Entries taken from a collection:
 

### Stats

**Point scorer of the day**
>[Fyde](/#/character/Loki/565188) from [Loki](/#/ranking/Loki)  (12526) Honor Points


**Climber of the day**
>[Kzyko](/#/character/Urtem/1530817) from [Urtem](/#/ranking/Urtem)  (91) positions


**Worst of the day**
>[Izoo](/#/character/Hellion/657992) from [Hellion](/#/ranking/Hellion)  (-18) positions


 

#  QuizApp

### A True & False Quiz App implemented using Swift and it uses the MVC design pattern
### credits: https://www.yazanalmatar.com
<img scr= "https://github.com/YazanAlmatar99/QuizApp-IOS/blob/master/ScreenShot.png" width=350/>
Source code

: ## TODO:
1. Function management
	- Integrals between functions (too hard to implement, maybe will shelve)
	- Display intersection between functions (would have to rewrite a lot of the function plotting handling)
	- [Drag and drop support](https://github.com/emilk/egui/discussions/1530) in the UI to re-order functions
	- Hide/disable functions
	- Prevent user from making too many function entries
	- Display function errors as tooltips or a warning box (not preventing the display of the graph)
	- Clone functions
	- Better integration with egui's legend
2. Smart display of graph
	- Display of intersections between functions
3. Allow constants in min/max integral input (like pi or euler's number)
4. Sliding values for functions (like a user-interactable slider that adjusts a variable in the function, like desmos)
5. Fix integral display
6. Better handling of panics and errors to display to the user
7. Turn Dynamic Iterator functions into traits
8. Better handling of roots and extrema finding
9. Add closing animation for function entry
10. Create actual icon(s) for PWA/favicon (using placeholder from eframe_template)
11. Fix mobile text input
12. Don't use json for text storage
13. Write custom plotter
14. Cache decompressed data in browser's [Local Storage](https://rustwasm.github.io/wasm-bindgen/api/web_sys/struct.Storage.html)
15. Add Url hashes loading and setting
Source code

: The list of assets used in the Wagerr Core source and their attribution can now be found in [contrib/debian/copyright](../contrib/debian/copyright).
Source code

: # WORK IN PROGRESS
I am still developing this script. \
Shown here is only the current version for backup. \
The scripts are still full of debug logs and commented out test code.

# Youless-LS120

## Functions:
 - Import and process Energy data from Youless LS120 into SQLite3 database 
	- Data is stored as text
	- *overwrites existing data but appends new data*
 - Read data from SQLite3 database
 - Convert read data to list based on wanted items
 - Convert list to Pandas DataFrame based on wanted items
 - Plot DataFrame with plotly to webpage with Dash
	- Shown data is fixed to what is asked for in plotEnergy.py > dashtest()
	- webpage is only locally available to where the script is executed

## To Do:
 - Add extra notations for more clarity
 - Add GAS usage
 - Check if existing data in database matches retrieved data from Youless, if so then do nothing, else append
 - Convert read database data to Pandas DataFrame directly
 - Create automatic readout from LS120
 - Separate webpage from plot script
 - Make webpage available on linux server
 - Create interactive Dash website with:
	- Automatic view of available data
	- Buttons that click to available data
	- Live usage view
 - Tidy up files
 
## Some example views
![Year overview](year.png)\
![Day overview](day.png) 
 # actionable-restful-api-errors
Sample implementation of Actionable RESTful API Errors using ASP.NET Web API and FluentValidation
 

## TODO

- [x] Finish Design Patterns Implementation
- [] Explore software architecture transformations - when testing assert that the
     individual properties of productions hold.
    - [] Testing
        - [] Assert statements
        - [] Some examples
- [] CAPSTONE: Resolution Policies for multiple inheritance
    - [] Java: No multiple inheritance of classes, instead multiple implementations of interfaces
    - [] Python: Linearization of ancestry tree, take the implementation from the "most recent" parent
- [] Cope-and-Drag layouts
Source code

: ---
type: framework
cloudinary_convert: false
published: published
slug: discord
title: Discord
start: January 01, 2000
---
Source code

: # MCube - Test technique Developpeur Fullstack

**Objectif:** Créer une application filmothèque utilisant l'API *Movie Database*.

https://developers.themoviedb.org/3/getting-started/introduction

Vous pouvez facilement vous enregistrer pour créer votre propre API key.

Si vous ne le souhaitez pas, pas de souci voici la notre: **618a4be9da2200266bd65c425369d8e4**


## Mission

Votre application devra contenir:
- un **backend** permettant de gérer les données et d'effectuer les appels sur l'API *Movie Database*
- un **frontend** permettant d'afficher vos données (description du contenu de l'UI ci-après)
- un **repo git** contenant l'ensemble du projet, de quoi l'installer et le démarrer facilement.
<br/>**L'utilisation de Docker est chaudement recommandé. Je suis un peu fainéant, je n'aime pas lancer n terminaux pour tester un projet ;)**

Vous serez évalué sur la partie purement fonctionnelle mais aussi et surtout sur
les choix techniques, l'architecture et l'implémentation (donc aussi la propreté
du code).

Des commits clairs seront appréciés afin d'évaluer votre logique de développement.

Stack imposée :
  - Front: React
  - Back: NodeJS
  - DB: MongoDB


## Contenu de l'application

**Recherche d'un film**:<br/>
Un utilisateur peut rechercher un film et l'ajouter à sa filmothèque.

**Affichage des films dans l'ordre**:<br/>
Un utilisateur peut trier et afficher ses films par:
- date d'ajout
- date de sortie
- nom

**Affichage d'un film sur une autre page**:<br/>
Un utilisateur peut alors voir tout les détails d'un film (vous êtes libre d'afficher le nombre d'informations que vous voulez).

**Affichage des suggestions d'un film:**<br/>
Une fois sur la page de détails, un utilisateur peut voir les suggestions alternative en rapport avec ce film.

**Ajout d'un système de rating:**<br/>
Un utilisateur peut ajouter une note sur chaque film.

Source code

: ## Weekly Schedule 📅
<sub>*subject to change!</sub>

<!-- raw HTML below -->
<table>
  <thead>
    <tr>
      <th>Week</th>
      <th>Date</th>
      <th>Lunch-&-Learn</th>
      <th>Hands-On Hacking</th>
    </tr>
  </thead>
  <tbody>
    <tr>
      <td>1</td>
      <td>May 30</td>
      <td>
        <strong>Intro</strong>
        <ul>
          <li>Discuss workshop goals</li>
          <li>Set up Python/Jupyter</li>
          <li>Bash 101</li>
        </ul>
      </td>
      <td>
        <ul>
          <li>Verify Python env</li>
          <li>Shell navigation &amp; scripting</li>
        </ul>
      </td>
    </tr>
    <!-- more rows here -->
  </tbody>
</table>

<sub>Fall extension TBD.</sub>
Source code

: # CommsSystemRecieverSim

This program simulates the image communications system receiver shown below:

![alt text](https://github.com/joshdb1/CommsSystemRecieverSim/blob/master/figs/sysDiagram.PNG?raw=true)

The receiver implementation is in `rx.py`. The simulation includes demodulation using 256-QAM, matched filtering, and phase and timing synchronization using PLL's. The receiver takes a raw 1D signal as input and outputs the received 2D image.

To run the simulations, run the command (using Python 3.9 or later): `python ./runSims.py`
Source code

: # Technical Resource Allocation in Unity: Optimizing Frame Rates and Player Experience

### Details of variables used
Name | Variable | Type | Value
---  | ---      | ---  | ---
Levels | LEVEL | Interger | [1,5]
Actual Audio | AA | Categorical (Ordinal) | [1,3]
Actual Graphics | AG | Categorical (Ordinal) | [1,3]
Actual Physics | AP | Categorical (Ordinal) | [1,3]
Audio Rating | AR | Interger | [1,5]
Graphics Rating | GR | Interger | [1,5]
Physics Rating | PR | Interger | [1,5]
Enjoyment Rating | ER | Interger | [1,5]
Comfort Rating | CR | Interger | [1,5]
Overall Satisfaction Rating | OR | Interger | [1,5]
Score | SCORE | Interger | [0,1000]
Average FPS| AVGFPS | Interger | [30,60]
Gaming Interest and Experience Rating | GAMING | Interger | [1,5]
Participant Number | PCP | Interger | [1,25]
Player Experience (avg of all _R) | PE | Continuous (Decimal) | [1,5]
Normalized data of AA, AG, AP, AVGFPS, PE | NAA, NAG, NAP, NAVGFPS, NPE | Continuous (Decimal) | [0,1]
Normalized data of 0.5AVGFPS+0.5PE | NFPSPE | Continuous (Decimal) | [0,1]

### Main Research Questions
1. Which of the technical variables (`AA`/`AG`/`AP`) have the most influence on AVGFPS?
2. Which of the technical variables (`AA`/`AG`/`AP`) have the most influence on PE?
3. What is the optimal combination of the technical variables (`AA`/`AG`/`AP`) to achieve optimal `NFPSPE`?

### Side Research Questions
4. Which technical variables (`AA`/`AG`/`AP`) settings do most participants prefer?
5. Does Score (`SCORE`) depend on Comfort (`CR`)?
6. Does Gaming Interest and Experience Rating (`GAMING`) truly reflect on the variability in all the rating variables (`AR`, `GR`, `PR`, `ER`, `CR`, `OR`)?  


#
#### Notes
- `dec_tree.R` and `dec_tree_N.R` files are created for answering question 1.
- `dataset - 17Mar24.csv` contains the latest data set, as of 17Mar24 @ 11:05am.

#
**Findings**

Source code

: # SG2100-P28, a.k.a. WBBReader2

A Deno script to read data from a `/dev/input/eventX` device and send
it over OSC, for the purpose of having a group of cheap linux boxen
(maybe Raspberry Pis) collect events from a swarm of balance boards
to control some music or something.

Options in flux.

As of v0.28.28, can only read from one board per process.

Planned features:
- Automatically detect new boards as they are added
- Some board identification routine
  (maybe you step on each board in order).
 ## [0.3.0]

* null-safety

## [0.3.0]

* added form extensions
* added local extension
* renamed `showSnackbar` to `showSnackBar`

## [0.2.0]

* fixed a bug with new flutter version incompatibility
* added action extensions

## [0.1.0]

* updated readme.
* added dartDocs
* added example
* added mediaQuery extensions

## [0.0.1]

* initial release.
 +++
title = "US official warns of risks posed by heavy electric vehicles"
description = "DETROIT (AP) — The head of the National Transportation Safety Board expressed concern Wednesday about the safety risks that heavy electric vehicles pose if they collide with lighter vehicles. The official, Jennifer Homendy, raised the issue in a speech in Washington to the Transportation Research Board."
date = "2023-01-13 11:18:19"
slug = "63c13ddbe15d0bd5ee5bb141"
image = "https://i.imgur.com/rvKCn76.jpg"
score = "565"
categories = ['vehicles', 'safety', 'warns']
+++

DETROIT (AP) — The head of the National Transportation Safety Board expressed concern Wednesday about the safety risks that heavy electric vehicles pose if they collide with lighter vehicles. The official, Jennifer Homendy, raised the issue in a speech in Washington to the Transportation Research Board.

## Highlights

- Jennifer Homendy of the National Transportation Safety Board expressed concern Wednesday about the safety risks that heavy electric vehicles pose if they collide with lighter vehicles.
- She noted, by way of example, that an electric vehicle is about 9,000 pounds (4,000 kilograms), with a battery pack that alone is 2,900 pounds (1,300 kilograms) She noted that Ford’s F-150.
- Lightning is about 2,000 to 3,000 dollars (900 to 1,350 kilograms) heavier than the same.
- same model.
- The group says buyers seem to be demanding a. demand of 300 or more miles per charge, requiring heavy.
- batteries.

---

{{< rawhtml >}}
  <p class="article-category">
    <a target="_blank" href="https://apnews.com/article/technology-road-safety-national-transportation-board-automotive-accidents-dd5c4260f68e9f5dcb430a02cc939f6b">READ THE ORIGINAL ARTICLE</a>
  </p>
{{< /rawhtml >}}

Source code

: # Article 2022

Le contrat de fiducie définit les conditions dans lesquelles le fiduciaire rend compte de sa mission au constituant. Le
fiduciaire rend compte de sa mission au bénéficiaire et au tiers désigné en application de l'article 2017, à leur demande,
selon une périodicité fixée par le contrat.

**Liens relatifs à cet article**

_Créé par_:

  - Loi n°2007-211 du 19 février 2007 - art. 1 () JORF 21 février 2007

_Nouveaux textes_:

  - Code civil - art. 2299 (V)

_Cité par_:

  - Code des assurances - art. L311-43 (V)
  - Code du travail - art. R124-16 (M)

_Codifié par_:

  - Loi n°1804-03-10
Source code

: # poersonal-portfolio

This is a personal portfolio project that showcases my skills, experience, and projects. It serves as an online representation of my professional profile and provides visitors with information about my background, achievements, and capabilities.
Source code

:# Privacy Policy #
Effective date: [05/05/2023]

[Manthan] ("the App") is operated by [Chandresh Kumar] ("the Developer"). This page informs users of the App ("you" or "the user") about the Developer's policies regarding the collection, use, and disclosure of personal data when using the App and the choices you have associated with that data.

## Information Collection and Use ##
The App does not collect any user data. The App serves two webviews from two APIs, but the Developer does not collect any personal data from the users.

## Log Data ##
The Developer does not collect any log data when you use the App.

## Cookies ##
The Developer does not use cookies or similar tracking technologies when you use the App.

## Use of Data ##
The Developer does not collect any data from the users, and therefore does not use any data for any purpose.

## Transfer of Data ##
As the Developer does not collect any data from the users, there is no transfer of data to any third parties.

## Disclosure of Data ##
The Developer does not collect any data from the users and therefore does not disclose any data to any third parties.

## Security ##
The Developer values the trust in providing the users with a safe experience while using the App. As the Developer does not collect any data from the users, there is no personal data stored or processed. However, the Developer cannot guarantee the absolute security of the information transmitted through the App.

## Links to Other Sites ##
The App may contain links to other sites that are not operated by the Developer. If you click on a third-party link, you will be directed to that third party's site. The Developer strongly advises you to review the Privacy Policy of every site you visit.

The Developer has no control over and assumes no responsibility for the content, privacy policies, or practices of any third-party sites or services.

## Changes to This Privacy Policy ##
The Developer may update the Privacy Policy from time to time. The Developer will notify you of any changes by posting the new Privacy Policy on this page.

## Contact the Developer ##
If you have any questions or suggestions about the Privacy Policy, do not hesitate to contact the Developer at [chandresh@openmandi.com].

- [WHAT THE TASK REQUIRES]
Check each line above for the string "items" and return those that contain it.

- [OUTPUT OF THE EXERCISE]
 - Convert read data to list based on wanted items
 - Convert list to Pandas DataFrame based on wanted items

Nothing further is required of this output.